Description of the task → Whenever a line in the listing below holds the string "Your", include it in the count. Say how many such lines there are and nothing more.

Given data →
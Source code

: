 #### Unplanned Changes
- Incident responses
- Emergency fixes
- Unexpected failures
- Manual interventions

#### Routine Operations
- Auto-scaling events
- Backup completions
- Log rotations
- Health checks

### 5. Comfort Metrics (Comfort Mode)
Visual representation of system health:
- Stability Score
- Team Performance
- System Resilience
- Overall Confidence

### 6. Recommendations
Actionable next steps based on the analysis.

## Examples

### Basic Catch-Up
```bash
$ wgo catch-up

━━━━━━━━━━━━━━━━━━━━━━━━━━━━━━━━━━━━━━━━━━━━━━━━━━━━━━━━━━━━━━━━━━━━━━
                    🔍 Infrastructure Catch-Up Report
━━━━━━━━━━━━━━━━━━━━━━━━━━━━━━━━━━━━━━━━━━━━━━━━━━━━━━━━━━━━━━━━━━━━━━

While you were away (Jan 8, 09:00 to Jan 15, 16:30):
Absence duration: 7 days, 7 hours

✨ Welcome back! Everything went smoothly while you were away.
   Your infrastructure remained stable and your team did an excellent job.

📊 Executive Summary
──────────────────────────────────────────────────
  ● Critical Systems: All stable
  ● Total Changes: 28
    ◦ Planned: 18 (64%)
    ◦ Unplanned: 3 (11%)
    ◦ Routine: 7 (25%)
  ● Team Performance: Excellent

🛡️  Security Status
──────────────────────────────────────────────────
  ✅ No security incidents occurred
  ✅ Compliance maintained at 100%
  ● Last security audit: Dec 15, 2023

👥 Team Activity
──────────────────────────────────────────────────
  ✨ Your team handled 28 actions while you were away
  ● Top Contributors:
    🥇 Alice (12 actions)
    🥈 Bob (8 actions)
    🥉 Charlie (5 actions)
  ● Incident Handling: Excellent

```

---

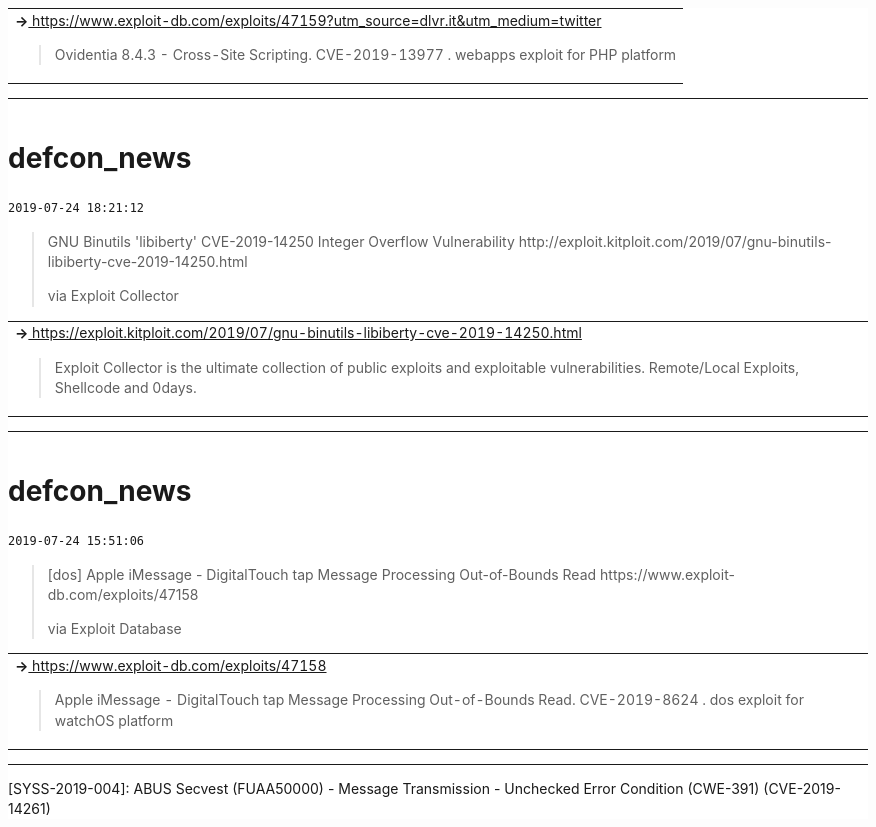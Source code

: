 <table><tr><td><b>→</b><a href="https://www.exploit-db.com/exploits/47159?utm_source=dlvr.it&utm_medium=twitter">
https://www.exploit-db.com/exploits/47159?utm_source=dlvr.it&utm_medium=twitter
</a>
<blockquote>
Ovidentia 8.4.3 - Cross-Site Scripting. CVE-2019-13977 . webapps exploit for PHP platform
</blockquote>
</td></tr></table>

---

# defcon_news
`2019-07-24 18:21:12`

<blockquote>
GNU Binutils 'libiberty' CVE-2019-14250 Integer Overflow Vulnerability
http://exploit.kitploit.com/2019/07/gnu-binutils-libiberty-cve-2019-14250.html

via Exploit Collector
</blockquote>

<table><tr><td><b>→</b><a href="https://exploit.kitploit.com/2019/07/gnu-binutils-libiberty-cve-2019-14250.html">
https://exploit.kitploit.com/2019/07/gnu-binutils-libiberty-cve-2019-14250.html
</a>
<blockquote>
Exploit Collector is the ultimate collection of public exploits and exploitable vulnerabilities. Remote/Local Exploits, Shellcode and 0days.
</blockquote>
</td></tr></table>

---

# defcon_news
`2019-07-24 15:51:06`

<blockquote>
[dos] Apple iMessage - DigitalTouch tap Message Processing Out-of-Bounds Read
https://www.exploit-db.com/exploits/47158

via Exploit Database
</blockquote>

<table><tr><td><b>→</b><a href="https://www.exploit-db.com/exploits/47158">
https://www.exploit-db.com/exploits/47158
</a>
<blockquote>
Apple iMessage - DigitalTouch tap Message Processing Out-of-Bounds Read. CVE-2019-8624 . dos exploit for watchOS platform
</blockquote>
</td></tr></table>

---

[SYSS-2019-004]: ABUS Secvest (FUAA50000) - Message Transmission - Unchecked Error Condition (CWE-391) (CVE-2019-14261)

Output → 2